Albert Algoud : C’est avant tout une question de qualité. Indépendamment du trait, il faut que ce soit lisible. Par exemple sur un dessin pleine page, il ne faut pas qu’il y ait de travail de déchiffrage, sinon, il y a un effet de rapidité perdu et ça casse quelque chose. Chez les grands illustrateurs, Boffa, Dubout, les mecs d’avant guerre, là c’est immédiat ! La compréhension est immédiate. Il y a certes la qualité du trait mais l’idée saute aux yeux. C’est ce que j’aime actuellement chez Voutch ou chez Sempé. Chez ce dernier, il y a du texte, mais il y a une atmosphère qu’on saisit au premier regard.
Pour les histoires, c’est pareil. C’est un peu cliché mais il faut un bon scénario et un bon dessin, et il faut que le tout soit lisible. Pas trop tordu ou maniériste. Le maniérisme m’ennuie. Je n’aime pas les trucs trop esthétisants, le jeune dessinateur qui sur-joue un peu. On trouve ça chez pas mal de jeunes dessinateurs un peu sérieux… Le trentenaire mal rasé, chauve à col roulé (rires). Il y a parfois des trucs un peu coupés du populaire au bon sens du terme.
Avec mon œil de lecteur, d’ « amateur éclairé », intéressé par le dessin et la peinture, j’ai toujours apprécié la BD qui, comme la musique, est un art peu verbeux, un peu comme l’est la musique.
Sceneario.com : Votre "tintinophilie" ne vous a donc pas faussé le regard ?

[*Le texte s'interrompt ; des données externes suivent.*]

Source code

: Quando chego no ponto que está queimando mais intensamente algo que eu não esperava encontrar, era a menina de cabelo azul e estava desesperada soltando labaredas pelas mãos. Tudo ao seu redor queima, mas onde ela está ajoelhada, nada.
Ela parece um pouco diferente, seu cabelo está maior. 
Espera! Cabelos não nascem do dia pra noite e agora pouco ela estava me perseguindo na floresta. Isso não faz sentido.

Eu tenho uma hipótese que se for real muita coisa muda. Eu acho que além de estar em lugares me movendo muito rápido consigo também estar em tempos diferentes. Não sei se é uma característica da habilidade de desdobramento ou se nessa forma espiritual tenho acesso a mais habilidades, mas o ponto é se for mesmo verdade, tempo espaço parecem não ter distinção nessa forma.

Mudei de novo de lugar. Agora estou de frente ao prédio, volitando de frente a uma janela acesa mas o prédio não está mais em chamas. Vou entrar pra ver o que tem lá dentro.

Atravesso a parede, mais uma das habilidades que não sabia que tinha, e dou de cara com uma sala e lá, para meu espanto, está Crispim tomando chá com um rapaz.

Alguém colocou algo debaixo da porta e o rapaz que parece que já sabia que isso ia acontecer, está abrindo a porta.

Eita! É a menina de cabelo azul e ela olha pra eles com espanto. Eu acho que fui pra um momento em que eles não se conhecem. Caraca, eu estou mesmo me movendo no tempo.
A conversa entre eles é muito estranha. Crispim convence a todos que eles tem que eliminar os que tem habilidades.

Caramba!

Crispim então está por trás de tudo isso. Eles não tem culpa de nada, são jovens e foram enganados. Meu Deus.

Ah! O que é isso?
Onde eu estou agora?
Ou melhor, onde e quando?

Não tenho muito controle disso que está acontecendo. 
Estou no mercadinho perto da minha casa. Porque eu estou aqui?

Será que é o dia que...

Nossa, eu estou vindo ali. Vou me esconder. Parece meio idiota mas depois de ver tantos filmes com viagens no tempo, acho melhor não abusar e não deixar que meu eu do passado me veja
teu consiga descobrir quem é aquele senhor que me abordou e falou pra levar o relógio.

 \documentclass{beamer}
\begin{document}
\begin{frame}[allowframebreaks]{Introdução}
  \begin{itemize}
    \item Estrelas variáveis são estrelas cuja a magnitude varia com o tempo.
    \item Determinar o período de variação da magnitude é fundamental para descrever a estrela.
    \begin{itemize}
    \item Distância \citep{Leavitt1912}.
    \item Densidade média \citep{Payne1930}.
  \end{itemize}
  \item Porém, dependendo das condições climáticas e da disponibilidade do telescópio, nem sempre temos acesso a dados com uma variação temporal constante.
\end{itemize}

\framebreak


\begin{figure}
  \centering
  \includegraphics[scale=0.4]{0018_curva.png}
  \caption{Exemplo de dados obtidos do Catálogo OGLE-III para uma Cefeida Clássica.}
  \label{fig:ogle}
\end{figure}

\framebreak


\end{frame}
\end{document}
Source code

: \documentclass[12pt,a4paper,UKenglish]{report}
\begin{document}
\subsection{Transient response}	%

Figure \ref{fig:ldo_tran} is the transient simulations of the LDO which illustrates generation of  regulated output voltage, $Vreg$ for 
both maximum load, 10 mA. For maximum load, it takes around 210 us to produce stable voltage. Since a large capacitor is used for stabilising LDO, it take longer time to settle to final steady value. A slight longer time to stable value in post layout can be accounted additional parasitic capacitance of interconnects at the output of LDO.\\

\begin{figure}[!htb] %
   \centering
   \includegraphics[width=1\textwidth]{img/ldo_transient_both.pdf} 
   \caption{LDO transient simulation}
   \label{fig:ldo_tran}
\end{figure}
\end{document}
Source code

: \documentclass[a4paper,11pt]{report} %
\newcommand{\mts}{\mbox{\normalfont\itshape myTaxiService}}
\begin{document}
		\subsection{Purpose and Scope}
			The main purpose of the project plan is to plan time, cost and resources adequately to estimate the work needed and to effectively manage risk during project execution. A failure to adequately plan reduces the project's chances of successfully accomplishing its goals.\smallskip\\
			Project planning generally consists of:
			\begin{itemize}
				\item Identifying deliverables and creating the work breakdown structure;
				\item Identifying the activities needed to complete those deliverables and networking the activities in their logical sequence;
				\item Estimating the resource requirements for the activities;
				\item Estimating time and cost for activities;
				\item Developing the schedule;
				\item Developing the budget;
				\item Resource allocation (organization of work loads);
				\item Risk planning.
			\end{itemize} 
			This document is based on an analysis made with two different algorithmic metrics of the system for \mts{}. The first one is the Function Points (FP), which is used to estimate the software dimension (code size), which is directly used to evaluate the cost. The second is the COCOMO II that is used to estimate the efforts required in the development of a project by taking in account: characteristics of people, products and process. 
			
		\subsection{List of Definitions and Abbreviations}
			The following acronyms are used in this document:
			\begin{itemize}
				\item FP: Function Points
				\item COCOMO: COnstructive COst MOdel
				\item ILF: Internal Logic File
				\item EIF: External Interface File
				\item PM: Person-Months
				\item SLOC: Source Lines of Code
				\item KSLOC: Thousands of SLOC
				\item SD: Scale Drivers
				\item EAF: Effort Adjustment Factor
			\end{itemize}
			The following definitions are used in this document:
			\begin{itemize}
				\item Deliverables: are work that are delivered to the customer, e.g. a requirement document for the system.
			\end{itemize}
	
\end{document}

Albert Algoud : Non au contraire, je pense que lire les meilleures BDs d’Hergé (les albums du milieu quoi !), qui sont d’une extraordinaire qualité, cela apprend ce qu’est le rythme, la rapidité, la suggestion… C’est comme fréquenter de bons écrivains ou de bons peintres : Cela permet de remarquer tout de suite la médiocrité ! Et cette proximité avec un excellent auteur comme Hergé me permet de me rendre compte à quel point il est difficile de trouver des auteurs talentueux. Je pourrais citer aussi Franquin, avec les premiers « Spirou et Fantasio ». Ces albums ont cinquante ans, mais sont de vrais miracles, avec un sens du rythme dingue. Il y a de très très bons dessinateurs aujourd’hui, avec un rythme impressionnant…
Sceneario.com : Avez-vous un album coup de cœur ?
Albert Algoud : J’aime beaucoup Emile Bravo, Sfar, Dupuy et Berberian… J’aime aussi Loustal et je trouve que plus il va vers la peinture, plus c’est intéressant.
Sceneario.com : Albert Algoud, merci beaucoup.